Industrial Music

    The dawn of Industrial music started in the 70's and 80's along side when Goth and Punk lurched out of the shadows, rampaged through the underground scene, then clawed and ripped the sweet walls of pop stardom's broders. Bands took a turn into a darker and/or agressive feel and sound, from there, music kept evolving. Industrial originated in the late 70's (ex: Kraftwerk, Throbbing Gristle, & Nitzer Ebb) and the early 80's (ex: Cabaret Voltaire and Depeche Mode) when music really kicked-off with rebellion. Industrial was mainly from the U.K., Germany, Canada, and the U.S.A. The birth of Industrial music was  a response to "an age in which the access and control of information were becoming the primary tools of power." At its birth, the genre of industrial music was different from any other music, and its use of technologyand disturbing lyrics and themes to tear apart preconceptions about the necessary rules of musical form supports the suggestion that industrial music is modernist music.
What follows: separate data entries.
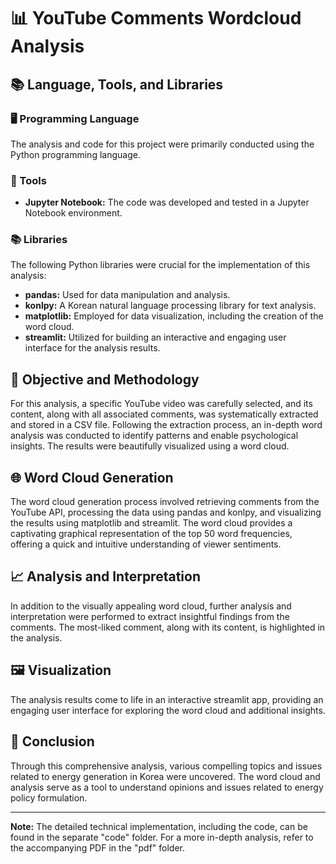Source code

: 
# 📊 YouTube Comments Wordcloud Analysis

## 📚 Language, Tools, and Libraries

### 🖥️ Programming Language
The analysis and code for this project were primarily conducted using the Python programming language.

### 🧰 Tools
- **Jupyter Notebook:** The code was developed and tested in a Jupyter Notebook environment.

### 📚 Libraries
The following Python libraries were crucial for the implementation of this analysis:
- **pandas:** Used for data manipulation and analysis.
- **konlpy:** A Korean natural language processing library for text analysis.
- **matplotlib:** Employed for data visualization, including the creation of the word cloud.
- **streamlit:** Utilized for building an interactive and engaging user interface for the analysis results.

## 🎯 Objective and Methodology

For this analysis, a specific YouTube video was carefully selected, and its content, along with all associated comments, was systematically extracted and stored in a CSV file. Following the extraction process, an in-depth word analysis was conducted to identify patterns and enable psychological insights. The results were beautifully visualized using a word cloud.

## 🌐 Word Cloud Generation

The word cloud generation process involved retrieving comments from the YouTube API, processing the data using pandas and konlpy, and visualizing the results using matplotlib and streamlit. The word cloud provides a captivating graphical representation of the top 50 word frequencies, offering a quick and intuitive understanding of viewer sentiments.

## 📈 Analysis and Interpretation

In addition to the visually appealing word cloud, further analysis and interpretation were performed to extract insightful findings from the comments. The most-liked comment, along with its content, is highlighted in the analysis.

## 🖼️ Visualization

The analysis results come to life in an interactive streamlit app, providing an engaging user interface for exploring the word cloud and additional insights.

## 🚀 Conclusion

Through this comprehensive analysis, various compelling topics and issues related to energy generation in Korea were uncovered. The word cloud and analysis serve as a tool to understand opinions and issues related to energy policy formulation.

---

**Note:** The detailed technical implementation, including the code, can be found in the separate "code" folder. For a more in-depth analysis, refer to the accompanying PDF in the "pdf" folder.
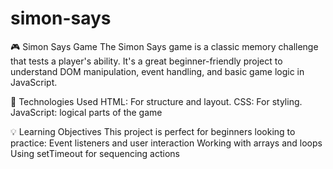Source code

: # simon-says
🎮 Simon Says Game 
The Simon Says game is a classic memory challenge that tests a player's ability.
It's a great beginner-friendly project to understand DOM manipulation, event handling, and basic game logic in JavaScript.

🔧 Technologies Used 
HTML: For structure and layout. 
CSS: For styling. 
JavaScript: logical parts of the game

💡 Learning Objectives
This project is perfect for beginners looking to practice:
Event listeners and user interaction
Working with arrays and loops
Using setTimeout for sequencing actions
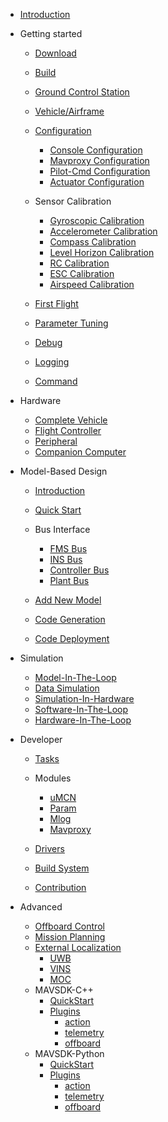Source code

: <!-- docs/_sidebar.md -->

- [Introduction](/)
- Getting started

  - [Download](introduction/download.md)
  - [Build](introduction/build.md)
  - [Ground Control Station](introduction/gcs.md)
  - [Vehicle/Airframe](introduction/vehicle_type.md)
  - [Configuration](introduction/configuration/configuration.md)
    - [Console Configuration](introduction/configuration/console_config.md)  
    - [Mavproxy Configuration](introduction/configuration/mavproxy_config.md)  
    - [Pilot-Cmd Configuration](introduction/configuration/pilot_cmd_config.md)  
    - [Actuator Configuration](introduction/configuration/actuator_config.md)  
  - Sensor Calibration

    - [Gyroscopic Calibration](introduction/calibration/gyro_calib.md)
    - [Accelerometer Calibration](introduction/calibration/accel_calib.md)
    - [Compass Calibration](introduction/calibration/mag_calib.md)
    - [Level Horizon Calibration](introduction/calibration/level_calib.md)
    - [RC Calibration](introduction/calibration/rc_calib.md)
    - [ESC Calibration](introduction/calibration/esc_calib.md)
    - [Airspeed Calibration](introduction/calibration/airspeed_calib.md)

  - [First Flight](introduction/first_flight.md)
  - [Parameter Tuning](introduction/param_tuning.md)
  - [Debug](introduction/debug.md)
  - [Logging](introduction/logging.md)
  - [Command](introduction/command.md)
- Hardware
    - [Complete Vehicle](hardware/complete_vehicle.md)
    - [Flight Controller](hardware/flight_controller.md)
    - [Peripheral](hardware/peripheral.md)
    - [Companion Computer](hardware/companion_computer.md)
- Model-Based Design

  - [Introduction](mbd/introduction.md)
  - [Quick Start](mbd/quick_start.md)

  - Bus Interface

    - [FMS Bus](mbd/interface/fms_interface.md)
    - [INS Bus](mbd/interface/ins_interface.md)
    - [Controller Bus](mbd/interface/controller_interface.md)
    - [Plant Bus](mbd/interface/plant_interface.md)

  - [Add New Model](mbd/new_model.md)
  - [Code Generation](mbd/codegen.md)
  - [Code Deployment](mbd/code_deploy.md)
- Simulation

  - [Model-In-The-Loop](simulation/MIL.md)
  - [Data Simulation](simulation/DataSIM.md)
  - [Simulation-In-Hardware](simulation/SIH.md)
  - [Software-In-The-Loop](simulation/SIL.md)
  - [Hardware-In-The-Loop](simulation/HIL.md)
- Developer
    - [Tasks](developer/tasks.md)
    - Modules

      - [uMCN](developer/module/uMCN.md)
      - [Param](developer/module/param.md)
      - [Mlog](developer/module/mlog.md)
      - [Mavproxy](developer/module/mavproxy.md)
    - [Drivers](developer/drivers.md)
    - [Build System](developer/build.md)
    - [Contribution](developer/contribution.md)
- Advanced
    - [Offboard Control](advanced/offboard.md)
    - [Mission Planning](advanced/mission.md)
    - [External Localization](advanced/external_pos.md)
      - [UWB](advanced/uwb.md)
      - [VINS](advanced/vins.md)
      - [MOC](advanced/moc.md)
    - MAVSDK-C++
      - [QuickStart](advanced/MAVSDK-C++/quickstart.md)
      - [Plugins](advanced/MAVSDK-C++/plugins/plugins.md)
        - [action](advanced/MAVSDK-C++/plugins/action.md)
        - [telemetry](advanced/MAVSDK-C++/plugins/telemetry.md)
        - [offboard](advanced/MAVSDK-C++/plugins/offboard.md)
    - MAVSDK-Python
      - [QuickStart](advanced/MAVSDK-python/quickstart.md)
      - [Plugins](advanced/MAVSDK-Python/plugins/plugins.md)
        - [action](advanced/MAVSDK-python/plugins/action.md)
        - [telemetry](advanced/MAVSDK-python/plugins/telemetry.md)
        - [offboard](advanced/MAVSDK-python/plugins/offboard.md)
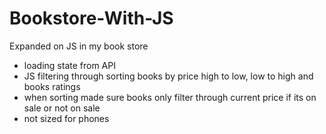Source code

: # Bookstore-With-JS

Expanded on JS in my book store
- loading state from API
- JS filtering through sorting books by price high to low, low to high and books ratings
- when sorting made sure books only filter through current price if its on sale or not on sale
- not sized for phones
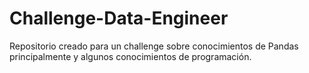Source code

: # Challenge-Data-Engineer
Repositorio creado para un challenge sobre conocimientos de Pandas principalmente y algunos conocimientos de programación.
The artists themselves made these goals explict, even drawing connections to social changes that they wished to argue for through music. The Industrial Records website explains that musicians wanted to "re-invent Rock music with content, motivation and risk." and that their records were "a combination of files on our relationship with th world and a Newspaper without censorship.' They go on to say that they wanted their music to be an awakening for listeners so that they would begin to think for themselves and question the world around them.
    Industrial music is a style of experimental and electronic music, that draws on transgressive and provocative themes. The term was in the mid - 1970s to desribe Industrial Records artists. In general, the style is harsh and challenging. The Allmusic website defines industrial as the "most abrasive and argessive fusion of rock and electronic music"; "initially a blend of avant-garde electronics experiments (tape music, musique concrete, white noise, synthesizers, sequencers, etc.) and punk provocation". The first industrial artists experimented with noise and controversial topics. Their production was not limited to  music, but included mail art, performance art, installation pieces and other art forms. Prominent industrial musicians include Throbbing Gristle, SPK, Boyd Rice, Cabaret Voltiare, and Z'EV. The precursors that influenced the development of the genre included acts such as techno act Kraftwerk, experimental rock group The Velvet Underground, psychedelic rock artists such as Frank Zappa and Jimi Hendrix, writers such as as William S. Burroughs, and philosophers such as Friedrich Nietzche.
    While the term was initially self-applied by a small coterie of groups and individuals associated with Industrial Records in the 1970s, it broadened to include artists influenced by the original movementor using an "industrial" aesthetic. These artists expanded the genre by pushing it into noisier and more electronic directions. Over time, its influence spread into and blended with styles including folk, ambient, and rock, all of which fell under the post-industrial music label. The most notable hybrid genres were industrial rock and industrial metal, which include bands such as Nine Inch Nails and Ministry, who both released platinum-selling albums in the 1990s. The Industrial music genre has and still is an underground genre. As stated by Bret D. Woods in "Industrial Music for Industrial People: The History and the Development of an Underground Scene" (1), 'as a genre of music that has never pervaded the charts of popular music, Industrial is often over-looked by scholars and casual listeners alike, In addition, the Notion of overall sound of Industrial is not as accessible as it is in other genres, and this contributes to the ambiguity of its classification. Despite its seeming anonymity, Industrial has profound impact on many genres of music throughout its history to the present.' (http://www.scribid.com/)
     There is a mass amount of sub-genres derived from Industrial, such as:
  •  EBM (Electronic Body Music)
  •  IDM (Industrial Damce Music)
  •  Aggrotech
  •  Dark Wave
  •  Electro-Industrial
  •  Glitch
  •  Industrial Rock
  •  Industrial Metal
  •  Electro
  •  Futurepop
  •  Synthpop
  •  Industrial Dance
  •  Dark Electro
  •  Dark Ambient
  •  Power Noise
  •  Ambient
  •  Neofolk
  •  Japannoise
  •  Terror EBM
  •  Hellektro
  •  Ultraviolence
  •  Industrial
    Most of Industrial songs were created on violence, fetish, sexual deviance, and/or just about being anti-government (Bringing similarity to Punk). During the 1980s, Industrial music progressed from being an obscure, experimentalist style, to a position striaght-ahead for a growing audience unenthused by limp-wristed alternative music. In the 1990s, Industrial had split along a guitar/electronics divide, with the latter usually carrying on the tradition of EBM. America's Cleopatra Records featured the most industrial acts including Leather Strip, Spahn Ranch, and Die Krupps as well, in the 90s.